La pelota, en el tejado griego
El primer ministro griego, Alexis Tsipras, el otro muñidor del acuerdo junto con Zaev, no lo tendrá fácil para hacer aprobar el texto, ya que su mayoría parlamentaria depende del apoyo de su socio de coalición, Griegos Independientes (ANEL, extrema derecha soberanista), contrario al pacto con Skopje hasta el punto, si resultan creíbles las amenazas de su líder, Panos Kammenos, de dejar caer el Ejecutivo. Pero Tsipras parece tenerlo todo muy atado, a juzgar por el anuncio que hizo este miércoles durante una entrevista en el canal televisivo Open. Si ANEL se retira en protesta por el acuerdo con Skopje, dijo, solicitará un voto de confianza al Parlamento —cuenta con el respaldo seguro del pequeño partido To Potami, entre otros— y, si no logra los 151 votos de la mayoría absoluta, convocará elecciones anticipadas (la legislatura termina en septiembre). Tsipras ha saludado la votación del Parlamento de Skopje y enviado un mensaje de felicitación a Zaev.

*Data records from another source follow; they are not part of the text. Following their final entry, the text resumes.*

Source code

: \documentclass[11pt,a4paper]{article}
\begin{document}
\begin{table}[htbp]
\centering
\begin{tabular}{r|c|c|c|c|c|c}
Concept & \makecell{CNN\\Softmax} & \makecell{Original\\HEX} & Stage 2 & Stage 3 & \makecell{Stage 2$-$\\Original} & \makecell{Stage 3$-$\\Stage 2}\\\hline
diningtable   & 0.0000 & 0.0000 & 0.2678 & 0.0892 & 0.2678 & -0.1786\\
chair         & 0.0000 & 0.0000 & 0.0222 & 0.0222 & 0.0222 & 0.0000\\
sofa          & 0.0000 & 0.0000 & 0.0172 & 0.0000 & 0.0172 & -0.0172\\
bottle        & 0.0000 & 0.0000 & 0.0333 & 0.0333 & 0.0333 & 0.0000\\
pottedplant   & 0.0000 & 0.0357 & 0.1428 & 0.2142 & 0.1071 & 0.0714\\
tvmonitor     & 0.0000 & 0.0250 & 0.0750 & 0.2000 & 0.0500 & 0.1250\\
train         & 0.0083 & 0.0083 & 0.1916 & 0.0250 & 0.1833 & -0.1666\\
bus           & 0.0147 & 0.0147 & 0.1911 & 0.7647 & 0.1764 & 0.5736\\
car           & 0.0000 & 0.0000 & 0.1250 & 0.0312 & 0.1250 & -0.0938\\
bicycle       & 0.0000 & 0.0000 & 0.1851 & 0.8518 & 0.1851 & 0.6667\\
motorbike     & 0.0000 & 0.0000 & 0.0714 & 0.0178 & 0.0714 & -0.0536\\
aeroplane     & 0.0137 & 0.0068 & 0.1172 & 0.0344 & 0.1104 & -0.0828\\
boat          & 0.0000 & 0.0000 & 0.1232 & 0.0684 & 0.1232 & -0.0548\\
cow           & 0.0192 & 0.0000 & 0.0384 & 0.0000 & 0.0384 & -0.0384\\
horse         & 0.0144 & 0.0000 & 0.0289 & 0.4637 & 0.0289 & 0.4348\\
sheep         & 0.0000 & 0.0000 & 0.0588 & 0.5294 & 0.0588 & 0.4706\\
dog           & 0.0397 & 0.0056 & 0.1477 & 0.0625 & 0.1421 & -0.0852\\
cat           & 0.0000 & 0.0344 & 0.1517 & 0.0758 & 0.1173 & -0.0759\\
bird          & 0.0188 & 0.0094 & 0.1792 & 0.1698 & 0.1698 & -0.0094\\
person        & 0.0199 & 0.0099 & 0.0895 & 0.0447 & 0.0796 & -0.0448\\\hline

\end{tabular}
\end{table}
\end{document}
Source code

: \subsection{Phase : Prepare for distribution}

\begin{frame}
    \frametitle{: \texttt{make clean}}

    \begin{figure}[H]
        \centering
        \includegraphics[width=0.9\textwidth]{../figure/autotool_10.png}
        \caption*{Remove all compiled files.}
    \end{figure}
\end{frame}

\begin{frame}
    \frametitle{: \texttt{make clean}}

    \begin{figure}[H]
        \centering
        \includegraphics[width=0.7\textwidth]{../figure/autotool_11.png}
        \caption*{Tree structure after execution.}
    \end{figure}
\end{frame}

Tsipras y Kammenos, que es también ministro de Defensa, tenían previsto reunirse este viernes pero el encuentro fue pospuesto hasta conocerse el resultado de la votación en Skopje. En su enésima retractación, Kammenos, al frente de un partido que se deshace por momentos precisamente por la presión a que está sometido por el asunto de Macedonia, aseguró que no tiene intención de dimitir pero dejó en el aire qué hará en el Parlamento.
Polémico y con un notorio afán de poder y protagonismo, Kammenos ha sido un incómodo electrón libre en el Ejecutivo de Tsipras. En los últimos días ha sido objeto de las críticas en las redes sociales por un comentario homófobo contra un diputado de To Potami. Aficionado a lucir el uniforme militar, su exceso de iniciativa le hizo viajar a Washington este otoño para plantear una solución alternativa a la cuestión macedonia, puenteando al titular de Exteriores, Nikos Kotziás, que acabó dimitiendo.